## WHAT IS NEEDED
Exactly and only the lines from the first entry through the line with "to work for" should be copied, both ends included, with no pictures.

*** Opening of PROVIDED ENTRIES ***

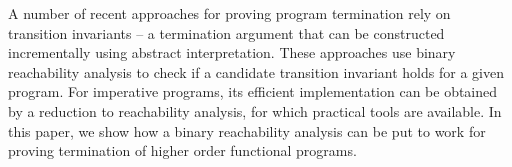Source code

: %

A number of recent approaches for proving program termination rely on
transition invariants -- a termination argument that can be
constructed incrementally using abstract interpretation.
These approaches use binary reachability analysis to check if a
candidate transition invariant holds for a given program.
For imperative programs, its efficient implementation can be obtained
by a reduction to reachability analysis, for which practical tools
are available.
In this paper, we show how a binary reachability analysis can be put
to work for proving termination of higher order functional programs.


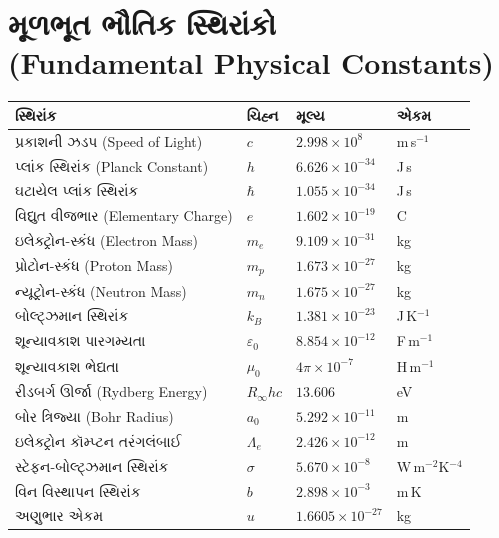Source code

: \appendix

\chapter[પરિશિષ્ટ A : સ્થિરાંકો]{મૂળભૂત ભૌતિક સ્થિરાંકો\\{\large (Fundamental Physical Constants)}}
\label{app:constants}

\begin{center}
\begin{tabular}{@{}llll@{}}
\toprule
\textbf{સ્થિરાંક} & \textbf{ચિહ્ન} & \textbf{મૂલ્ય} & \textbf{એકમ} \\
\midrule
પ્રકાશની ઝડપ (Speed of Light)          & $c$      & $2.998\times10^{8}$        & m\,s$^{-1}$ \\
પ્લાંક સ્થિરાંક (Planck Constant)       & $h$      & $6.626\times10^{-34}$      & J\,s \\
ઘટાયેલ પ્લાંક સ્થિરાંક                  & $\hbar$  & $1.055\times10^{-34}$      & J\,s \\
વિદ્યુત વીજભાર (Elementary Charge)       & $e$      & $1.602\times10^{-19}$      & C \\
ઇલેક્ટ્રોન-સ્કંધ (Electron Mass)         & $m_e$    & $9.109\times10^{-31}$      & kg \\
પ્રોટોન-સ્કંધ (Proton Mass)              & $m_p$    & $1.673\times10^{-27}$      & kg \\
ન્યૂટ્રોન-સ્કંધ (Neutron Mass)           & $m_n$    & $1.675\times10^{-27}$      & kg \\
બોલ્ટ્ઝમાન સ્થિરાંક                      & $k_B$    & $1.381\times10^{-23}$      & J\,K$^{-1}$ \\
શૂન્યાવકાશ પારગમ્યતા                     & $\varepsilon_0$ & $8.854\times10^{-12}$ & F\,m$^{-1}$ \\
શૂન્યાવકાશ ભેદ્યતા                        & $\mu_0$  & $4\pi\times10^{-7}$        & H\,m$^{-1}$ \\
રીડબર્ગ ઊર્જા (Rydberg Energy)          & $R_\infty hc$ & $13.606$             & eV \\
બોર ત્રિજ્યા (Bohr Radius)               & $a_0$    & $5.292\times10^{-11}$      & m \\
ઇલેક્ટ્રોન કૉમ્પ્ટન તરંગલંબાઈ            & $\Lambda_e$ & $2.426\times10^{-12}$   & m \\
સ્ટેફન-બોલ્ટ્ઝમાન સ્થિરાંક                & $\sigma$ & $5.670\times10^{-8}$       & W\,m$^{-2}$K$^{-4}$ \\
વિન વિસ્થાપન સ્થિરાંક                    & $b$      & $2.898\times10^{-3}$       & m\,K \\
અણુભાર એકમ                              & $u$      & $1.6605\times10^{-27}$     & kg \\
\bottomrule
\end{tabular}
\end{center}


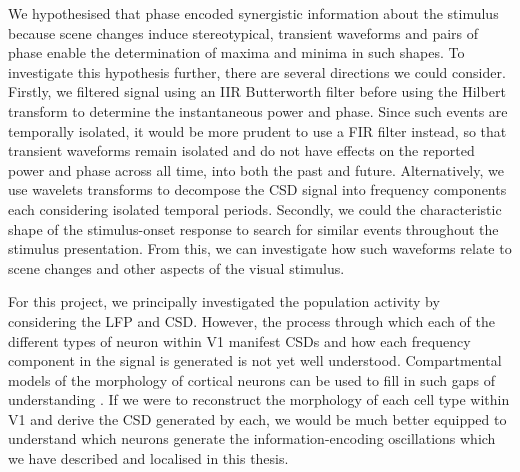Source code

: We hypothesised that phase encoded synergistic information about the stimulus because scene changes induce stereotypical, transient waveforms and pairs of phase enable the determination of maxima and minima in such shapes.
To investigate this hypothesis further, there are several directions we could consider.
Firstly, we filtered signal using an \ac{IIR} Butterworth filter before using the Hilbert transform to determine the instantaneous power and phase.
Since such events are temporally isolated, it would be more prudent to use a \ac{FIR} filter instead, so that transient waveforms remain isolated and do not have effects on the reported power and phase across all time, into both the past and future.
Alternatively, we use wavelets transforms to decompose the \ac{CSD} signal into frequency components each considering isolated temporal periods.
Secondly, we could the characteristic shape of the stimulus-onset response to search for similar events throughout the stimulus presentation.
From this, we can investigate how such waveforms relate to scene changes and other aspects of the visual stimulus.

For this project, we principally investigated the population activity by considering the \ac{LFP} and \ac{CSD}.
However, the process through which each of the different types of neuron within \ac{V1} manifest \acp{CSD} and how each frequency component in the signal is generated is not yet well understood.
Compartmental models of the morphology of cortical neurons can be used to fill in such gaps of understanding \citep{Leski2013}.
If we were to reconstruct the morphology of each cell type within \ac{V1} and derive the \ac{CSD} generated by each, we would be much better equipped to understand which neurons generate the information-encoding oscillations which we have described and localised in this thesis.
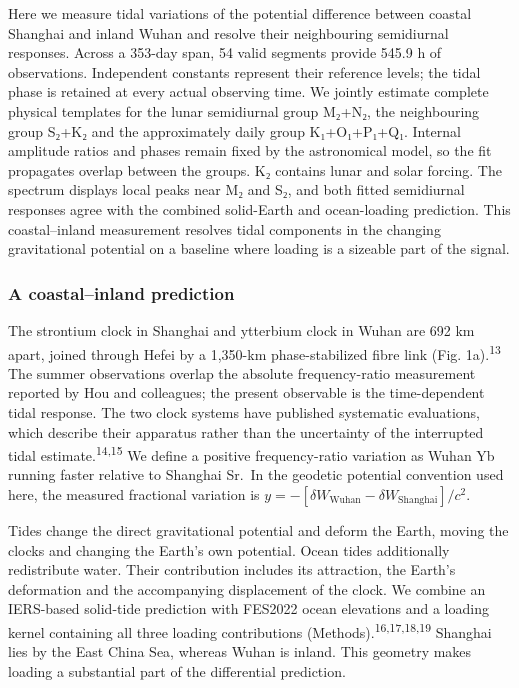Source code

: \documentclass[
  10pt,
  a4paper,
]{article}
\begin{document}
Here we measure tidal variations of the potential difference between
coastal Shanghai and inland Wuhan and resolve their neighbouring
semidiurnal responses. Across a 353-day span, 54 valid segments provide
545.9 h of observations. Independent constants represent their reference
levels; the tidal phase is retained at every actual observing time. We
jointly estimate complete physical templates for the lunar semidiurnal
group M₂+N₂, the neighbouring group S₂+K₂ and the approximately daily
group K₁+O₁+P₁+Q₁. Internal amplitude ratios and phases remain fixed by
the astronomical model, so the fit propagates overlap between the
groups. K₂ contains lunar and solar forcing. The spectrum displays local
peaks near M₂ and S₂, and both fitted semidiurnal responses agree with
the combined solid-Earth and ocean-loading prediction. This
coastal--inland measurement resolves tidal components in the changing
gravitational potential on a baseline where loading is a sizeable part
of the signal.

\hypertarget{a-coastalinland-prediction}{%
\subsubsection{A coastal--inland
prediction}\label{a-coastalinland-prediction}}

The strontium clock in Shanghai and ytterbium clock in Wuhan are 692 km
apart, joined through Hefei by a 1,350-km phase-stabilized fibre link
(Fig. 1a).\textsuperscript{13} The summer observations overlap the
absolute frequency-ratio measurement reported by Hou and colleagues; the
present observable is the time-dependent tidal response. The two clock
systems have published systematic evaluations, which describe their
apparatus rather than the uncertainty of the interrupted tidal
estimate.\textsuperscript{14,15} We define a positive frequency-ratio
variation as Wuhan Yb running faster relative to Shanghai Sr.~In the
geodetic potential convention used here, the measured fractional
variation is
\(y=-[\delta W_{\mathrm{Wuhan}}-\delta W_{\mathrm{Shanghai}}]/c^2\).

Tides change the direct gravitational potential and deform the Earth,
moving the clocks and changing the Earth's own potential. Ocean tides
additionally redistribute water. Their contribution includes its
attraction, the Earth's deformation and the accompanying displacement of
the clock. We combine an IERS-based solid-tide prediction with FES2022
ocean elevations and a loading kernel containing all three loading
contributions (Methods).\textsuperscript{16,17,18,19} Shanghai lies by
the East China Sea, whereas Wuhan is inland. This geometry makes loading
a substantial part of the differential prediction.
\end{document}
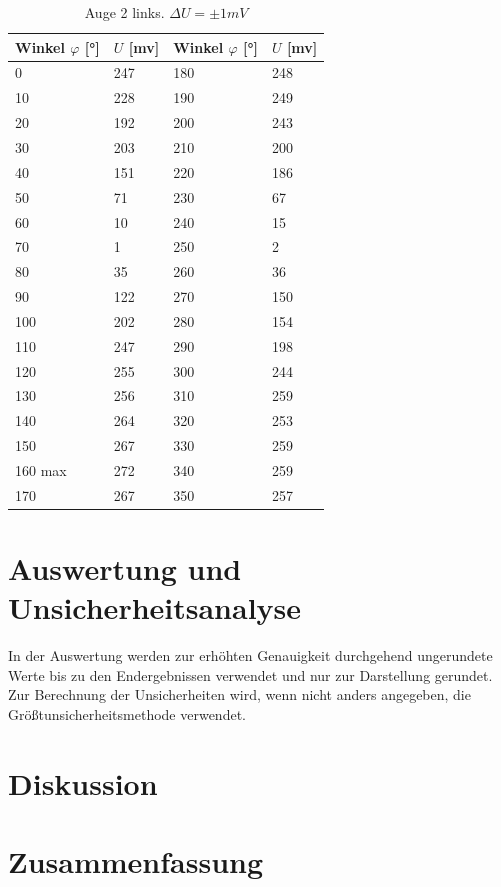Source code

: \documentclass[12pt,a4paper,twoside]{article}
\begin{document}
\begin{table}[H]
    \centering
    \caption{Auge 2 links.  $\Delta U = \pm 1mV$}
    \label{tab:Messdaten Auge links}
    \begin{tabular}{| l | l | l | l |}
        \hline
        Winkel $\varphi$ [°] & $U$ [mv] & Winkel $\varphi$ [°] & $U$ [mv] \\
        \hline
        0    & 247  & 180   & 248  \\
        10   & 228  & 190   & 249  \\
        20   & 192  & 200   & 243  \\
        30   & 203  & 210   & 200  \\
        40   & 151  & 220   & 186  \\
        50   & 71   & 230   & 67   \\
        60   & 10   & 240   & 15   \\
        70   & 1    & 250   & 2    \\
        80   & 35   & 260   & 36   \\
        90   & 122  & 270   & 150  \\
        100  & 202  & 280   & 154  \\
        110  & 247  & 290   & 198  \\
        120  & 255  & 300   & 244  \\
        130  & 256  & 310   & 259  \\
        140  & 264  & 320   & 253  \\
        150  & 267  & 330   & 259  \\
        160 max & 272  & 340   & 259  \\
        170  & 267  & 350   & 257  \\
        \hline
    \end{tabular}
\end{table}

\section{Auswertung und Unsicherheitsanalyse} %

In der Auswertung werden zur erhöhten Genauigkeit durchgehend ungerundete Werte bis zu den Endergebnissen verwendet und nur zur Darstellung gerundet. \\
Zur Berechnung der Unsicherheiten wird, wenn nicht anders angegeben, die Größtunsicherheitsmethode verwendet.


\section{Diskussion} %


\section{Zusammenfassung} %



\printbibliography[heading=bibintoc]
\end{document}
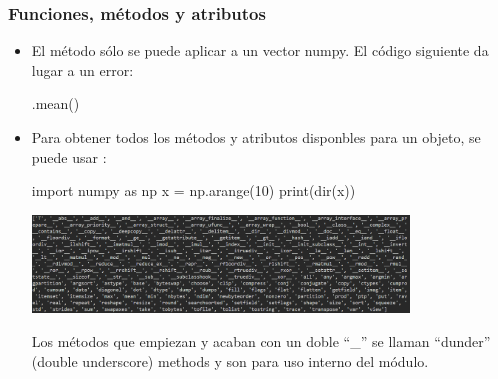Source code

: \documentclass[handout,9pt]{beamer}
\begin{document}
\begin{frame}[fragile]
  \frametitle{Funciones, métodos y atributos}
  \begin{itemize}
  \item El método   sólo se puede aplicar a un vector numpy.
    El código siguiente da lugar a un error:
    \begin{pyverbatim}
[0, 1, 2, 3, 4, 5, 6, 7, 8, 9].mean()      
    \end{pyverbatim}
  \item<2-> Para obtener todos los métodos y atributos disponbles para
    un objeto, se puede usar :
    \begin{pyverbatim}
import numpy as np
x = np.arange(10)
print(dir(x))
\end{pyverbatim}
  \begin{center}
    \includegraphics[width=10cm]{../figures/dir_ndarray}
  \end{center}
  Los métodos que empiezan y acaban con un doble  ``\_'' se llaman
  ``dunder'' (double underscore)  methods y son para uso interno del módulo.
  \end{itemize}
\end{frame}
  
\end{document}
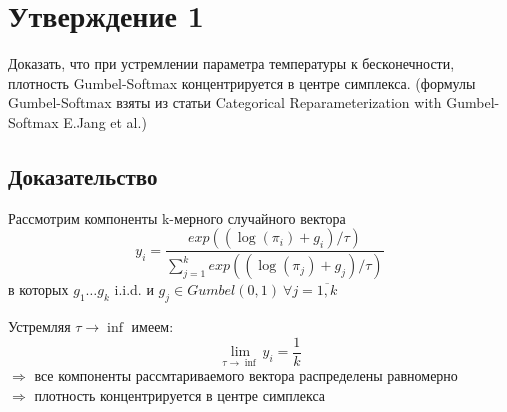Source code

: \documentclass[a4paper,12pt,notitlepage]{article}
\begin{document}

\section*{Утверждение 1}
Доказать, что при устремлении параметра температуры к бесконечности, плотность
Gumbel-Softmax концентрируется в центре симплекса.
(формулы Gumbel-Softmax взяты из статьи Categorical Reparameterization with Gumbel-Softmax
E.Jang et al.)

\subsection*{Доказательство}
Рассмотрим компоненты k-мерного случайного вектора
$$
y_i = \frac{exp((\log(\pi_i) + g_i)/\tau )}{\sum_{j = 1}^kexp((\log(\pi_j ) + g_j )/\tau)}$$
в которых $g_1\dots g_k$ i.i.d. и $g_j \in Gumbel(0,1) \ \forall j=\overline{1, k}$

Устремляя $\tau\rightarrow\inf$ имеем:
$$\lim_{\tau \rightarrow \inf}y_i = \frac{1}{k}$$
$\Longrightarrow$ все компоненты рассмтариваемого вектора распределены равномерно\\ $\Longrightarrow$ плотность концентрируется в центре симплекса 
\end{document}
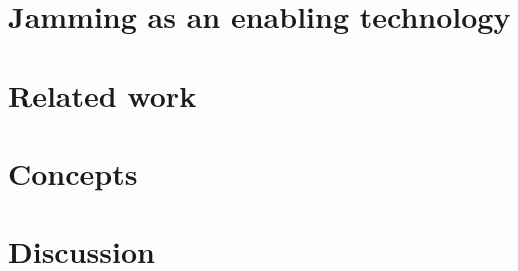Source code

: \section{Jamming as an enabling technology}
\label{ch:jamming:enabling-technology} 


\section{Related work}
\label{ch:jamming:related-work} 


\section{Concepts}
\label{ch:jamming:concepts} 


\section{Discussion}
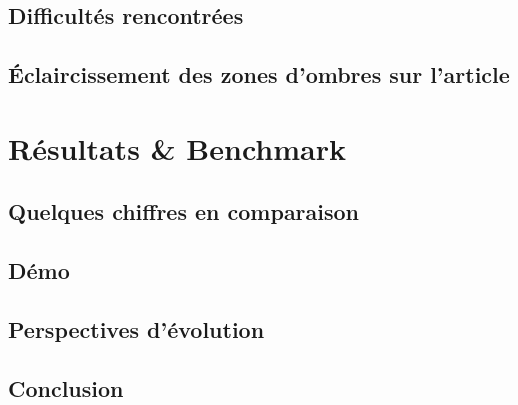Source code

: \begin{frame}[fragile=singleslide]{\insertsectionhead}
  \framesubtitle{\insertsubsectionhead}
\end{frame}

\subsection{Difficultés rencontrées}

\begin{frame}[fragile=singleslide]{\insertsectionhead}
  \framesubtitle{\insertsubsectionhead}
\end{frame}

\subsection{Éclaircissement des zones d'ombres sur l'article}

\begin{frame}[fragile=singleslide]{\insertsectionhead}
  \framesubtitle{\insertsubsectionhead}
\end{frame}

\section{Résultats \& Benchmark}

\subsection{Quelques chiffres en comparaison}

\begin{frame}[fragile=singleslide]{\insertsectionhead}
  \framesubtitle{\insertsubsectionhead}
\end{frame}

\subsection{Démo}

\begin{frame}[fragile=singleslide]{\insertsectionhead}
  \framesubtitle{\insertsubsectionhead}
\end{frame}

\subsection{Perspectives d'évolution}

\begin{frame}[fragile=singleslide]{\insertsectionhead}
  \framesubtitle{\insertsubsectionhead}
\end{frame}

\subsection{Conclusion}

\begin{frame}[fragile=singleslide]{\insertsectionhead}
  \framesubtitle{\insertsubsectionhead}
\end{frame}

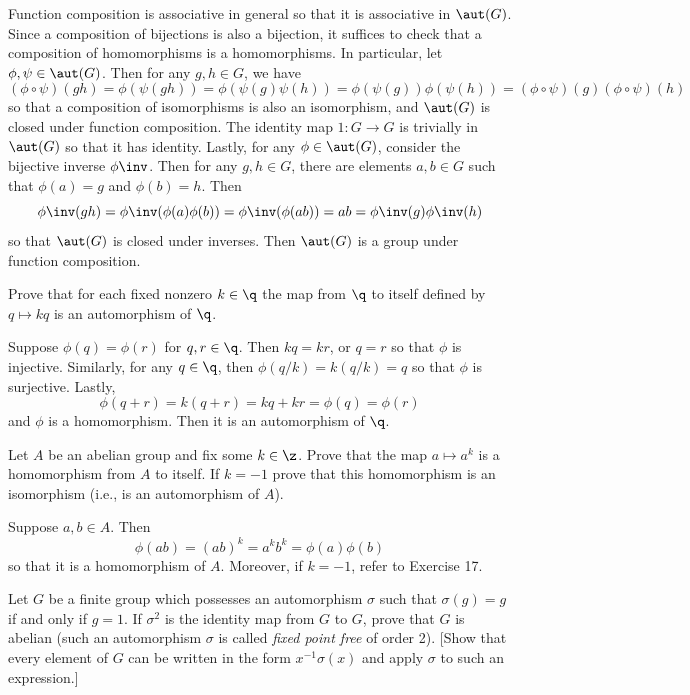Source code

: \begin{problems}
    \begin{sol}
        Function composition is associative in general so that it is associative in $\aut(G)$. Since a composition of bijections is also a bijection, it suffices to check that a composition of homomorphisms is a homomorphisms. In particular, let $\phi, \psi \in \aut(G)$. Then for any $g, h \in G$, we have
        \[(\phi \circ \psi)(gh) = \phi(\psi(gh)) = \phi(\psi(g)\psi(h)) = \phi(\psi(g))\phi(\psi(h)) = (\phi \circ \psi)(g) (\phi \circ \psi)(h)\]
        so that a composition of isomorphisms is also an isomorphism, and $\aut(G)$ is closed under function composition. The identity map $1 : G \to G$ is trivially in $\aut(G)$ so that it has identity. Lastly, for any $\phi \in \aut(G)$, consider the bijective inverse $\phi\inv$. Then for any $g, h \in G$, there are elements $a, b \in G$ such that $\phi(a) = g$ and $\phi(b) = h$. Then
        \[\phi\inv(gh) = \phi\inv(\phi(a)\phi(b)) = \phi\inv(\phi(ab)) = ab = \phi\inv(g)\phi\inv(h)\]
        so that $\aut(G)$ is closed under inverses. Then $\aut(G)$ is a group under function composition.
    \end{sol}
    \item Prove that for each fixed nonzero $k \in \q$ the map from $\q$ to itself defined by $q \mapsto kq$ is an automorphism of $\q$.
    \begin{sol}
        Suppose $\phi(q) = \phi(r)$ for $q, r \in \q$. Then $kq = kr$, or $q = r$ so that $\phi$ is injective. Similarly, for any $q \in \q$, then $\phi(q/k) = k(q/k) = q$ so that $\phi$ is surjective. Lastly,
        \[\phi(q + r) = k(q + r) = kq + kr = \phi(q) = \phi(r)\]
        and $\phi$ is a homomorphism. Then it is an automorphism of $\q$.
    \end{sol}
    \item Let $A$ be an abelian group and fix some $k \in \z$. Prove that the map $a \mapsto a^k$ is a homomorphism from $A$ to itself. If $k = -1$ prove that this homomorphism is an isomorphism (i.e., is an automorphism of $A$).
    \begin{sol}
        Suppose $a, b \in A$. Then
        \[\phi(ab) = (ab)^k = a^kb^k = \phi(a)\phi(b)\]
        so that it is a homomorphism of $A$. Moreover, if $k = -1$, refer to Exercise 17.
    \end{sol}
    \item Let $G$ be a finite group which possesses an automorphism $\sigma$ such that $\sigma(g) = g$ if and only if $g = 1$. If $\sigma^2$ is the identity map from $G$ to $G$, prove that $G$ is abelian (such an automorphism $\sigma$ is called \emph{fixed point free} of order 2). [Show that every element of $G$ can be written in the form $x^{-1}\sigma(x)$ and apply $\sigma$ to such an expression.]

\end{problems}
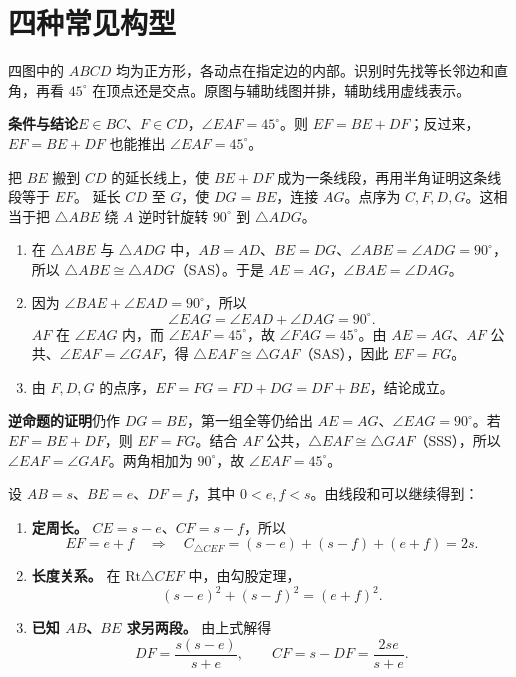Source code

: \setcounter{section}{0}
\section*{四种常见构型}
{}
四图中的 \(ABCD\) 均为正方形，各动点在指定边的内部。识别时先找等长邻边和直角，再看 \(45^\circ\) 在顶点还是交点。原图与辅助线图并排，辅助线用虚线表示。

\textbf{条件与结论}\quad \(E\in BC\)、\(F\in CD\)，\(\angle EAF=45^\circ\)。则 \(EF=BE+DF\)；反过来，\(EF=BE+DF\) 也能推出 \(\angle EAF=45^\circ\)。
\diagram{\figIntroA\hspace{1.2cm}\figIntroASolve}

\think 把 \(BE\) 搬到 \(CD\) 的延长线上，使 \(BE+DF\) 成为一条线段，再用半角证明这条线段等于 \(EF\)。
\solve 延长 \(CD\) 至 \(G\)，使 \(DG=BE\)，连接 \(AG\)。点序为 \(C,F,D,G\)。这相当于把 \(\triangle ABE\) 绕 \(A\) 逆时针旋转 \(90^\circ\) 到 \(\triangle ADG\)。
\begin{enumerate}
\item 在 \(\triangle ABE\) 与 \(\triangle ADG\) 中，\(AB=AD\)、\(BE=DG\)、\(\angle ABE=\angle ADG=90^\circ\)，所以 \(\triangle ABE\cong\triangle ADG\)（SAS）。于是 \(AE=AG\)，\(\angle BAE=\angle DAG\)。
\item 因为 \(\angle BAE+\angle EAD=90^\circ\)，所以
\[
\angle EAG=\angle EAD+\angle DAG=90^\circ.
\]
\(AF\) 在 \(\angle EAG\) 内，而 \(\angle EAF=45^\circ\)，故 \(\angle FAG=45^\circ\)。由 \(AE=AG\)、\(AF\) 公共、\(\angle EAF=\angle GAF\)，得 \(\triangle EAF\cong\triangle GAF\)（SAS），因此 \(EF=FG\)。
\item 由 \(F,D,G\) 的点序，\(EF=FG=FD+DG=DF+BE\)，结论成立。
\end{enumerate}

\clearpage
{}
\textbf{逆命题的证明}\quad 仍作 \(DG=BE\)，第一组全等仍给出 \(AE=AG\)、\(\angle EAG=90^\circ\)。若 \(EF=BE+DF\)，则 \(EF=FG\)。结合 \(AF\) 公共，\(\triangle EAF\cong\triangle GAF\)（SSS），所以 \(\angle EAF=\angle GAF\)。两角相加为 \(90^\circ\)，故 \(\angle EAF=45^\circ\)。

设 \(AB=s\)、\(BE=e\)、\(DF=f\)，其中 \(0<e,f<s\)。由线段和可以继续得到：
\begin{enumerate}
\item \textbf{定周长。} \(CE=s-e\)、\(CF=s-f\)，所以
\[
EF=e+f\quad\Longrightarrow\quad
C_{\triangle CEF}=(s-e)+(s-f)+(e+f)=2s.
\]
\item \textbf{长度关系。} 在 \(\mathrm{Rt}\triangle CEF\) 中，由勾股定理，
\[
(s-e)^2+(s-f)^2=(e+f)^2.
\]
\item \textbf{已知 \(AB\)、\(BE\) 求另两段。} 由上式解得
\[
\boxed{DF=\frac{s(s-e)}{s+e}},\qquad
\boxed{CF=s-DF=\frac{2se}{s+e}}.
\]
\end{enumerate}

*** Close of PROVIDED ENTRIES ***

## RESPONSE TO THIS TASK
Source code

: %

A number of recent approaches for proving program termination rely on
transition invariants -- a termination argument that can be
constructed incrementally using abstract interpretation.
These approaches use binary reachability analysis to check if a
candidate transition invariant holds for a given program.
For imperative programs, its efficient implementation can be obtained
by a reduction to reachability analysis, for which practical tools
are available.
In this paper, we show how a binary reachability analysis can be put
to work for proving termination of higher order functional programs.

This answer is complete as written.